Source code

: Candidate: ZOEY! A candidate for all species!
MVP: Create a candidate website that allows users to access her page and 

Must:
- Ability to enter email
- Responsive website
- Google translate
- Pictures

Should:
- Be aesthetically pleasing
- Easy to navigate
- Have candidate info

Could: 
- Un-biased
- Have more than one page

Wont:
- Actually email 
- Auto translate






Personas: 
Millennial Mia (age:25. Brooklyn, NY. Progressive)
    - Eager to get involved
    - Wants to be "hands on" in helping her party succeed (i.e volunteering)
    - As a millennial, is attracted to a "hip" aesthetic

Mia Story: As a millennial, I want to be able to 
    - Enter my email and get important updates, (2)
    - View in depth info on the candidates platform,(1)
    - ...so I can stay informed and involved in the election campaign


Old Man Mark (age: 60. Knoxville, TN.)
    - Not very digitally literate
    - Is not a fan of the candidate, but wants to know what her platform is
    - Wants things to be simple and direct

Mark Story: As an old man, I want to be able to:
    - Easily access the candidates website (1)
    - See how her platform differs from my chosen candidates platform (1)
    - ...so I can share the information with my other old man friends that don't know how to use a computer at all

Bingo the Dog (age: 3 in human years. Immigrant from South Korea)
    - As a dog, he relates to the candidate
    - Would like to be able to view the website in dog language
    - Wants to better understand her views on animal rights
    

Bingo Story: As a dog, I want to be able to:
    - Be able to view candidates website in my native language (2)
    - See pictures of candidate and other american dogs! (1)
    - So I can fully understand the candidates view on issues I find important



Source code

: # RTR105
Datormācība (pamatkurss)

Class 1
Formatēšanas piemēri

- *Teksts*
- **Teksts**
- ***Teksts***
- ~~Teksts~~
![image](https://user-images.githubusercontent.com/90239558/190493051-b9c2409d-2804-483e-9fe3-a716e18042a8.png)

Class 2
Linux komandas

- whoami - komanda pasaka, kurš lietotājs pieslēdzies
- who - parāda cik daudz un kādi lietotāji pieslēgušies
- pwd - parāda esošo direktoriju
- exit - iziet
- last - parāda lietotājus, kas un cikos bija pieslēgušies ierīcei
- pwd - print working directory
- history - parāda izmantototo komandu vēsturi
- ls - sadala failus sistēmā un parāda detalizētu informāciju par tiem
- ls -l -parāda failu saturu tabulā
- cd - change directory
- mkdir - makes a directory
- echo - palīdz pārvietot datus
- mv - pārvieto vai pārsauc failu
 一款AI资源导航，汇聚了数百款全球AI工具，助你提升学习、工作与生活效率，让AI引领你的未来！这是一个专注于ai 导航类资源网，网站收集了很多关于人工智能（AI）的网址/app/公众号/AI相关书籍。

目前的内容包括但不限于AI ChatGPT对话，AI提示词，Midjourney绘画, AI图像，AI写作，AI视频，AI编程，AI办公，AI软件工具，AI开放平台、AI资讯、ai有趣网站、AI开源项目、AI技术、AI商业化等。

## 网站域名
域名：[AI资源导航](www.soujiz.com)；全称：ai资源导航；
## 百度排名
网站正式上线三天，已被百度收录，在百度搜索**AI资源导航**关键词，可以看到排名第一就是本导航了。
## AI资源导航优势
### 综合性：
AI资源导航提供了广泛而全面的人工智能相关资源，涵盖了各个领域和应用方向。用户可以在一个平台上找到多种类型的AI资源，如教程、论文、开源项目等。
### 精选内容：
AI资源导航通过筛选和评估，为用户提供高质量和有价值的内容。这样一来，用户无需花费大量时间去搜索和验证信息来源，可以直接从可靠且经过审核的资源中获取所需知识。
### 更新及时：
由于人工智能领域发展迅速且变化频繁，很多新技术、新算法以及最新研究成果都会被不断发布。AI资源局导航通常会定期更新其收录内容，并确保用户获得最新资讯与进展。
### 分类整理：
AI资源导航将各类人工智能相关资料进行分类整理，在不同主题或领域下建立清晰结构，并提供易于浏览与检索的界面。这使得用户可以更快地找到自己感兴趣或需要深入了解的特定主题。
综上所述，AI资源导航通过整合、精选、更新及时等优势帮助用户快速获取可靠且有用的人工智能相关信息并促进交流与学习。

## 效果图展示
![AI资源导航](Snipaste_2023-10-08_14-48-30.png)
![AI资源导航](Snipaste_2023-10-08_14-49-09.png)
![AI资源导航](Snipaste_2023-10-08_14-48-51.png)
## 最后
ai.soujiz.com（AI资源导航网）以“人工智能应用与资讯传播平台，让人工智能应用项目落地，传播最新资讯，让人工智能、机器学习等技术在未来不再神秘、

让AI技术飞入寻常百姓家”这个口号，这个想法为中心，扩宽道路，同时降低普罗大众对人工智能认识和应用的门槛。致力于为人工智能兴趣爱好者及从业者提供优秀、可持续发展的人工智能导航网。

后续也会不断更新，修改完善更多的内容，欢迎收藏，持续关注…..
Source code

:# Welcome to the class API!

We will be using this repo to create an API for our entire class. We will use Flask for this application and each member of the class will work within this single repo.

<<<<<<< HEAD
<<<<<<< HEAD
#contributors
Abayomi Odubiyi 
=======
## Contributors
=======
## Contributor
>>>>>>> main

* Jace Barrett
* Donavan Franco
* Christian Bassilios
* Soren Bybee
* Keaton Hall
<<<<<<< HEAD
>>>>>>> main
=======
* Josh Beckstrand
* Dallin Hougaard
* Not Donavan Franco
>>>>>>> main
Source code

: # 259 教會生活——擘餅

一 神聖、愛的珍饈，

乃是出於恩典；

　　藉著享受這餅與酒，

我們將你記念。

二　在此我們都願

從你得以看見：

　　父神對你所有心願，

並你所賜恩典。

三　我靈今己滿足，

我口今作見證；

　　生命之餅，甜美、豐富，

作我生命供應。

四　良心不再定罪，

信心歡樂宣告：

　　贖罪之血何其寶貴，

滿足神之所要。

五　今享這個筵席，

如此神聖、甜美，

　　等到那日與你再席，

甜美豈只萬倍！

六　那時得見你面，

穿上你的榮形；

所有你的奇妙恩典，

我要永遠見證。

● ● ● ●

[Required action]: Copy only this part of the entries above: the line with "Datormācība (pamatkurss)", the line with "- whoami - komanda", and the lines between, all exactly as written.

[Result]:
Datormācība (pamatkurss)

Class 1
Formatēšanas piemēri

- *Teksts*
- **Teksts**
- ***Teksts***
- ~~Teksts~~
![image](https://user-images.githubusercontent.com/90239558/190493051-b9c2409d-2804-483e-9fe3-a716e18042a8.png)

Class 2
Linux komandas

- whoami - komanda pasaka, kurš lietotājs pieslēdzies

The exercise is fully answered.